As described above, in the first embodiment, since the two or more dynamic images to be compared are standardized based on the dynamic state dependent characteristic amount dependent on the set kind of the dynamic state, the periods and the phases of the set kind of the dynamic state can be aligned and displayed, and the doctor can easily perform comparative diagnostic reading on the dynamic state to be diagnosed.
Hereinafter, a second embodiment of the present invention will be described.
A configuration of the second embodiment is similar to that described in the first embodiment except for that a program for executing comparison display processing B is stored in a storage 32 of a diagnostic console 3. Therefore, description thereof will be omitted, and an operation of the second embodiment will be described below.
First, dynamic state imaging is performed by an imaging device 1 and an imaging console 2 to generate a dynamic image, and the imaging console 2 transmits a series of frame images of the dynamic image to the diagnostic console 3.
When the diagnostic console 3 receives the series of frame images of the dynamic image from the imaging console 2 via a communicator 35, the received series of frame images is stored in the storage 32. Furthermore, when the operator 33 instructs to start comparative diagnostic reading, the comparison display processing B illustrated in
First, two or more dynamic images to be compared are selected (step S20).
Since the processing in step S20 is similar to the processing described in step S10 in
Next, a region of interest is set to each dynamic image (step S21).
For example, the entire image may be set as a region of interest, and a region designated by a user in the dynamic image via the operator 33 may be set as a region of interest. Furthermore, a predetermined structure (for example, lung field region, heart region, and the like) may be automatically detected from a dynamic image to set the detected region as a region of interest.
Next, a characteristic amount regarding the dynamic state is extracted from the region of interest (step S22).
For example, the characteristic amount regarding the dynamic state is extracted from the region of interest of each dynamic image to be compared.
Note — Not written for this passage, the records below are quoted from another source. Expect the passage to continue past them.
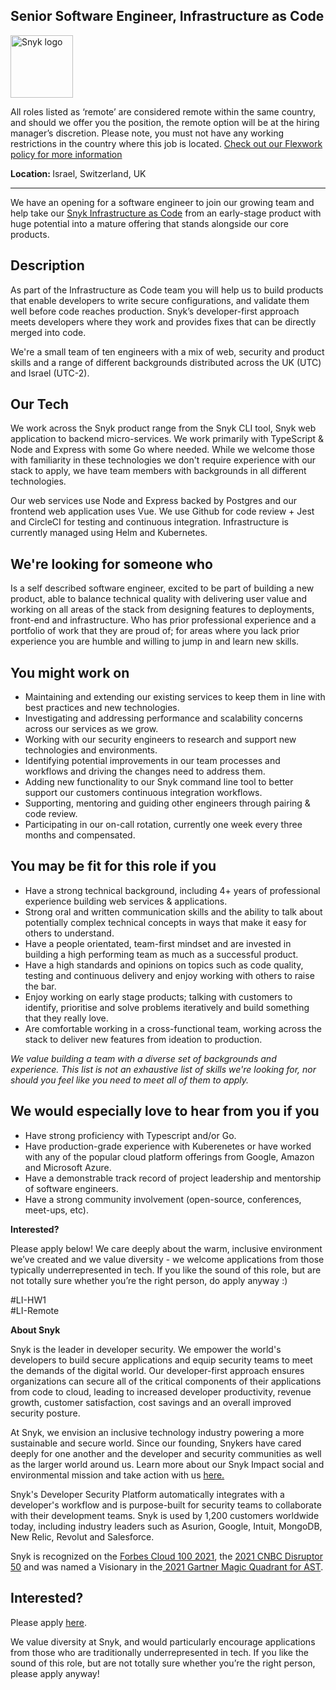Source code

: Senior Software Engineer, Infrastructure as Code
---

<img src="https://res.cloudinary.com/snyk/image/upload/v1537345894/press-kit/brand/logo-black.png" width="100" alt="Snyk logo" />

<p><span style="font-weight: 400;">All roles listed as ‘remote’ are considered remote within the same country, and should we offer you the position, the remote option will be at the hiring manager’s discretion. Please note, you must not have any working restrictions in the country where this job is located. </span><a href="https://snyk.io/blog/introducing-flex-work-the-future-of-work-at-snyk/"><span style="font-weight: 400;">Check out our Flexwork policy for more information</span></a></p>
<p><strong>Location:&nbsp;</strong>Israel, Switzerland, UK</p>
<hr>
<p>We have an opening for a software engineer to join our growing team and help take our <a href="https://snyk.io/product/infrastructure-as-code-security/">Snyk Infrastructure as Code</a> from an early-stage product with huge potential into a mature offering that stands alongside our core products.</p>
<h2>Description</h2>
<p>As part of the Infrastructure as Code team you will help us to build products that enable developers to write secure configurations, and validate them well before code reaches production. Snyk’s developer-first approach meets developers where they work and provides fixes that can be directly merged into code.</p>
<p>We're a small team of ten engineers with a mix of web, security and product skills and a range of different backgrounds distributed across the UK (UTC) and Israel (UTC-2).</p>
<h2>Our Tech</h2>
<p>We work across the Snyk product range from the Snyk CLI tool, Snyk web application to backend micro-services. We work primarily with TypeScript &amp; Node and Express with some Go where needed. While we welcome those with familiarity in these technologies we don't require experience with our stack to apply, we have team members with backgrounds in all different technologies.</p>
<p>Our web services use Node and Express backed by Postgres and our frontend web application uses Vue. We use Github for code review + Jest and CircleCI for testing and continuous integration. Infrastructure is currently managed using Helm and Kubernetes.</p>
<h2>We're looking for someone who</h2>
<p>Is a self described software engineer, excited to be part of building a new product, able to balance technical quality with delivering user value and working on all areas of the stack from designing features to deployments, front-end and infrastructure. Who has prior professional experience and a portfolio of work that they are proud of; for areas where you lack prior experience you are humble and willing to jump in and learn new skills.</p>
<h2>You might work on</h2>
<ul>
<li>Maintaining and extending our existing services to keep them in line with best practices and new technologies.</li>
<li>Investigating and addressing performance and scalability concerns across our services as we grow.</li>
<li>Working with our security engineers to research and support new technologies and environments.</li>
<li>Identifying potential improvements in our team processes and workflows and driving the changes need to address them.</li>
<li>Adding new functionality to our Snyk command line tool to better support our customers continuous integration workflows.</li>
<li>Supporting, mentoring and guiding other engineers through pairing &amp; code review.</li>
<li>Participating in our on-call rotation, currently one week every three months and compensated.</li>
</ul>
<h2>You may be fit for this role if you</h2>
<ul>
<li>Have a strong technical background, including 4+ years of professional experience building web services &amp; applications.</li>
<li>Strong oral and written communication skills and the ability to talk about potentially complex technical concepts in ways that make it easy for others to understand.</li>
<li>Have a people orientated, team-first mindset and are invested in building a high performing team as much as a successful product.</li>
<li>Have a high standards and opinions on topics such as code quality, testing and continuous delivery and enjoy working with others to raise the bar.</li>
<li>Enjoy working on early stage products; talking with customers to identify, prioritise and solve problems iteratively and build something that they really love.</li>
<li>Are comfortable working in a cross-functional team, working across the stack to deliver new features from ideation to production.</li>
</ul>
<p><em>We value building a team with a diverse set of backgrounds and experience. This list is not an exhaustive list of skills we're looking for, nor should you feel like you need to meet all of them to apply.</em></p>
<h2>We would especially love to hear from you if you</h2>
<ul>
<li>Have strong proficiency with Typescript and/or Go.</li>
<li>Have production-grade experience with Kuberenetes or have worked with any of the popular cloud platform offerings from Google, Amazon and Microsoft Azure.</li>
<li>Have a demonstrable track record of project leadership and mentorship of software engineers.</li>
<li>Have a strong community involvement (open-source, conferences, meet-ups, etc).</li>
</ul>
<p><strong>Interested?</strong></p>
<p><span style="font-weight: 400;">Please apply below! We care deeply about the warm, inclusive environment we’ve created and we value diversity - we welcome applications from those typically underrepresented in tech. If you like the sound of this role, but are not totally sure whether you’re the right person, do apply anyway :)</span></p>
<p><span style="font-weight: 400;">#LI-HW1<br>#LI-Remote</span></p><div class="content-conclusion"><p><strong>About Snyk</strong></p>
<p><span style="font-weight: 400;">Snyk is the leader in developer security. We empower the world's developers to build secure applications and equip security teams to meet the demands of the digital world. Our developer-first approach ensures organizations can secure all of the critical components of their applications from code to cloud, leading to increased developer productivity, revenue growth, customer satisfaction, cost savings and an overall improved security posture.&nbsp;</span></p>
<p><span style="font-weight: 400;">At Snyk, we envision an inclusive technology industry powering a more sustainable and secure world.</span> <span style="font-weight: 400;">Since our founding, Snykers have cared deeply for one another and the developer and security communities as well as the larger world around us. Learn more about our Snyk Impact social and environmental mission and take action with us </span><a href="https://snyk.io/about/snyk-impact/"><span style="font-weight: 400;">here.</span></a></p>
<p><span style="font-weight: 400;">Snyk's Developer Security Platform automatically integrates with a developer's workflow and is purpose-built for security teams to collaborate with their development teams. Snyk is used by 1,200 customers worldwide today, including industry leaders such as Asurion, Google, Intuit, MongoDB, New Relic, Revolut and Salesforce.</span></p>
<p><span style="font-weight: 400;">Snyk is recognized on the </span><a href="https://www.forbes.com/cloud100/#6f24b5ba5f94"><span style="font-weight: 400;">Forbes Cloud 100 2021</span></a><span style="font-weight: 400;">, the </span><a href="https://www.cnbc.com/2021/05/25/these-are-the-2021-cnbc-disruptor-50-companies.html"><span style="font-weight: 400;">2021 CNBC Disruptor 50</span></a><span style="font-weight: 400;"> and was named a Visionary in the</span><a href="https://snyk.io/blog/snyk-visionary-2021-gartner-magic-quadrant-for-ast/"><span style="font-weight: 400;"> 2021 Gartner Magic Quadrant for AST</span></a><span style="font-weight: 400;">.</span></p></div>

Interested?
---

Please apply [here](https://boards.greenhouse.io/snyk/jobs/5372495002#app).

We value diversity at Snyk, and would particularly encourage applications from those who are traditionally underrepresented in tech.
If you like the sound of this role, but are not totally sure whether you’re the right person, please apply anyway!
For example, in a case where the region of interest is a lung field region, a waveform indicating a temporal change in a concentration value of the lung field region based on ventilation (representative value of each pixel in lung field region) or a difference value different from a reference frame image and the like is extracted as a characteristic amount.
Next, a kind of a dynamic state displayed in the region of interest is specified based on the characteristic amount extracted from the region of interest of each dynamic image (step S23).
For example, in a case where the region of interest is the lung field and a period of the characteristic amount (waveform) extracted in step S22 in each dynamic image is constant and shorter than a predetermined threshold, the kind of the dynamic state displayed in the region of interest is specified as quiet breathing. In a case where the period of the characteristic amount (waveform) is constant and longer than the predetermined threshold, the kind of the dynamic state displayed in the region of interest is specified as deep breathing. In a case where the waveform does not change, the kind of the dynamic state displayed in the region of interest is specified as breathing hold.
In a case where a dynamic image exists which has a section with a plurality of characteristics from among (1) the period of the characteristic amount is constant and shorter than the threshold, (2) the period of the characteristic amount is constant and longer than the threshold, and (3) the waveform does not change, the kind of the dynamic state corresponding to the characteristics common to the dynamic images to be compared is specified as the kind of the dynamic state displayed in the region of interest. In a case where the plurality of characteristics common to the dynamic images to be compared exists, the kind of the dynamic state displayed in the region of interest is specified according to a predetermined rule, for example, to specify the kind of the dynamic state corresponding to the longest section as the kind of the dynamic state displayed in the region of interest.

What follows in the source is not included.